In Yezhednevnyi zhurnal, Zoya Svetova writes that the Russian journalist Yelena Maglevannaya (photo) has been fined 200,000 roubles (6,238 USD) for causing “moral damage and to refute the information provided in the articles published on various sites”. The decision came from the Volgograd District Court, which found in favour of the authorities at the Volgograd prison where the Chechen national Zubair Zubairayev has been held and tortured (see photo). In her article, Svetova explains that she wrote a letter to Chechen President Ramzan Kadyrov outlining the fate of Zubairayev, but received a reply from Nurdi Nukhazhiyev, Chechnya’s human rights commissioner. In his letter to Svetova, Nukhazhiyev says that he knows of the problems faced by Chechen inmates in Russian prisons, but is powerless to take any action. He was in continuous contact with the federal authorities, including the Prosecutor General, about Zubairayev’s case throughout 2008.
In late April this year, a delegation of the Council of Europe’s Committee for the Prevention of Torture and Inhuman or Degrading Treatment or Punishment (CPT) made its eleventh visit since 2000 to the North Caucasian region of the Russian Federation. The delegation was led by CPT president Mauro Palma, and held discussions with North Caucasus leaders, including Ramzan Kadyrov and members of his government. Zoya Svetova wonders why the subject of Zubairayev’s detention and torture was not raised at any of these meetings. She characterizes as “institutionalized lawness” the impunity with which the prison authorities and Russia’s FSIN (Federal Service for the Execution of Punishments) now act.

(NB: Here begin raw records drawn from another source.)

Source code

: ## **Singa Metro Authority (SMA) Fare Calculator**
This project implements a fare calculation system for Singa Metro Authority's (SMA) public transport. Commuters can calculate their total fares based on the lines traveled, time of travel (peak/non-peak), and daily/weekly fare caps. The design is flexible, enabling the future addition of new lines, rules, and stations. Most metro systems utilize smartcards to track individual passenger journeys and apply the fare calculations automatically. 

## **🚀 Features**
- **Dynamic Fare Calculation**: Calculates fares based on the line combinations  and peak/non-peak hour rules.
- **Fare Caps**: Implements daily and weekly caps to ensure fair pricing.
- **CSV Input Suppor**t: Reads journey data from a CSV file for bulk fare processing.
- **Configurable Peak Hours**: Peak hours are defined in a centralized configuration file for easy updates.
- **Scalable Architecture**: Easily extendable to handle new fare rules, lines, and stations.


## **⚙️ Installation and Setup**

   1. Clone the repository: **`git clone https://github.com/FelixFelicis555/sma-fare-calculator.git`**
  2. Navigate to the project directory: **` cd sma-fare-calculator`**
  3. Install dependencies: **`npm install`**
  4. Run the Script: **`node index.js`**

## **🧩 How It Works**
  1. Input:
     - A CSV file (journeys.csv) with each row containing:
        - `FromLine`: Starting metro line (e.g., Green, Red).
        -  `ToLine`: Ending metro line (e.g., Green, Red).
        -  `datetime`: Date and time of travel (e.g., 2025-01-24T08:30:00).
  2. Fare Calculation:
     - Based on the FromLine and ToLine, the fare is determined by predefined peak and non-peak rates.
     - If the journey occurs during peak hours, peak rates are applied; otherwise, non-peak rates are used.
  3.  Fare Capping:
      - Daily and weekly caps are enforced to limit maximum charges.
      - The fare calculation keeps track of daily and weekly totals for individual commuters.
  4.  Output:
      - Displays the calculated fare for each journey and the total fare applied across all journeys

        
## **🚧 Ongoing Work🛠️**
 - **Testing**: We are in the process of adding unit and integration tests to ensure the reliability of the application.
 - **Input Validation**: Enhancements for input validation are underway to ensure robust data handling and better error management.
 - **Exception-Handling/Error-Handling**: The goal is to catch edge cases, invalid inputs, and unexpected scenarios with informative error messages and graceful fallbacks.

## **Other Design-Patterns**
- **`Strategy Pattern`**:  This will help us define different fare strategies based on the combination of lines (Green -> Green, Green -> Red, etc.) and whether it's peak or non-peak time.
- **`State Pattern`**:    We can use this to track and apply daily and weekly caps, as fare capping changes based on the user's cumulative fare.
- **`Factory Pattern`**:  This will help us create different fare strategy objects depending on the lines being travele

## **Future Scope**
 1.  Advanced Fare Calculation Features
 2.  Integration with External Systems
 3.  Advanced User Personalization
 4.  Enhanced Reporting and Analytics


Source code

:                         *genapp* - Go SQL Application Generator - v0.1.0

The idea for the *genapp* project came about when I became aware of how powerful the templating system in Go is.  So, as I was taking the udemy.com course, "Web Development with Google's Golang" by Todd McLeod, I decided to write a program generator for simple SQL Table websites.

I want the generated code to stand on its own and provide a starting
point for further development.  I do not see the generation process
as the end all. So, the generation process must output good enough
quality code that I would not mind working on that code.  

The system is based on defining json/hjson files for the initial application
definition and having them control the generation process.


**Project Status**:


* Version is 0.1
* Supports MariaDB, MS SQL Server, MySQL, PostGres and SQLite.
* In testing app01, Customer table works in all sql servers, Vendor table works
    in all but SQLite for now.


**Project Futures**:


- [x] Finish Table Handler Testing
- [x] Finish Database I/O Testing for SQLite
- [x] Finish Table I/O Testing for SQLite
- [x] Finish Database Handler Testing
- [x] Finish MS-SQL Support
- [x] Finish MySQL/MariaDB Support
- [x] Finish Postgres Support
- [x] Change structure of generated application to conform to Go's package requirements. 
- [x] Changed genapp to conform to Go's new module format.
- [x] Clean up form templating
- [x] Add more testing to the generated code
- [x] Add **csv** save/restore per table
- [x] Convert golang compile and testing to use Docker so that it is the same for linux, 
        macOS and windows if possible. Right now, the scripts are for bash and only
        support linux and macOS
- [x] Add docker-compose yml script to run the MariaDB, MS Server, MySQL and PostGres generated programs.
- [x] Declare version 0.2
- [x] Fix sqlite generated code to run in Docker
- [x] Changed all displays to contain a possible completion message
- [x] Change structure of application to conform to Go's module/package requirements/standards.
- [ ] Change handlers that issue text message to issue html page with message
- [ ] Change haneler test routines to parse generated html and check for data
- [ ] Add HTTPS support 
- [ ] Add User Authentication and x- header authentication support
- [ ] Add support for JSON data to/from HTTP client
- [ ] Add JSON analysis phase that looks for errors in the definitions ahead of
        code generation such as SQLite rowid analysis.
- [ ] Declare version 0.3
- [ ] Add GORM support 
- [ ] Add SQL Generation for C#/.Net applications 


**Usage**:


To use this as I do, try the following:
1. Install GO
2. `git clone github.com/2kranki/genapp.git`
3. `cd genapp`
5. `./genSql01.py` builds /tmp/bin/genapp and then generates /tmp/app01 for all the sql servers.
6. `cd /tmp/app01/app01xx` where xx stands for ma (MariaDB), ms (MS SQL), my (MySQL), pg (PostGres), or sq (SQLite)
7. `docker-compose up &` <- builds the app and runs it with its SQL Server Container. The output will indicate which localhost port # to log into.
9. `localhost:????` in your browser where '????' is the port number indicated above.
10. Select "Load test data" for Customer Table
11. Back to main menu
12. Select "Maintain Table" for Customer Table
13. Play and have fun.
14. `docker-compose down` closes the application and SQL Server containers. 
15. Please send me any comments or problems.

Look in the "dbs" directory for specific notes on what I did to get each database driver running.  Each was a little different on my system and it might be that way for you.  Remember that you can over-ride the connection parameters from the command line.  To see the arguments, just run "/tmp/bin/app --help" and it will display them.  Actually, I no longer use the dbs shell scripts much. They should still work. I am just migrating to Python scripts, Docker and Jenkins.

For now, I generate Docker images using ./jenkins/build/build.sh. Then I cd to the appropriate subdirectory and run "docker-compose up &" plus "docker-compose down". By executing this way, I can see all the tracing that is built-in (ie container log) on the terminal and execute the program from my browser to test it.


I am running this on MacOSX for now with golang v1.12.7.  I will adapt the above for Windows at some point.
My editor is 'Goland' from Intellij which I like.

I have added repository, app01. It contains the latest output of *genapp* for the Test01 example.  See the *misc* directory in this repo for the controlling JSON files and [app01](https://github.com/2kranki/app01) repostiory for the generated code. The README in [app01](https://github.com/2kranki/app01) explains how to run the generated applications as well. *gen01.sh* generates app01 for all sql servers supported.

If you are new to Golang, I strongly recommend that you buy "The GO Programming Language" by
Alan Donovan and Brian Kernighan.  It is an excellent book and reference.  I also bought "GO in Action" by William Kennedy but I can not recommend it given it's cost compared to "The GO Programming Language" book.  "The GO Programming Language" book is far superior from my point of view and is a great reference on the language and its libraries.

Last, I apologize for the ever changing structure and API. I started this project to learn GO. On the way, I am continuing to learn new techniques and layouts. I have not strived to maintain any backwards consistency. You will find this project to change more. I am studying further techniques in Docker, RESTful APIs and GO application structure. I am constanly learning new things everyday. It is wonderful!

The case of Chechen national Zubair Zubairaev continues to cause concern. During the second Chechen war, Zubairaev fled Russia with his family. They were granted asylum in Austria. But in 2007 the family decided to return to Chechnya. Soon after their return, Zubairaev was detained by local police. For some time he was officially missing, as his relatives knew nothing of his whereabouts.
In August 2007 Zubairaev was sentenced to five years in custody on the charge of assault of a police officer and illegal possession of arms. He was transferred to serve his sentence in the Volgograd penal colony. When he managed to contact his sisters, he told the that he was continuously being beaten up.
Now Amnesty International USA has circulated another report, giving further details of Zubairaev’s continuing torture and mistreatment at the hands of the Volgograd authorities.
Zubair Zubairaev was again severely beaten on 10 and 12 April 2009 according to a report from his lawyer. When Zubair Zubairaev’s lawyer visited him in the prison hospital in Volgograd on 23 April, he noticed signs of beatings on his client’s body. The lawyer has stated that Zubair Zubairaev had severe bruising on his shoulders and across
his chest. There were also signs of beatings on his lower back. The lawyer asked the prison hospital official to call for a doctor so that the injuries could be documented; however, the official reportedly refused to do so.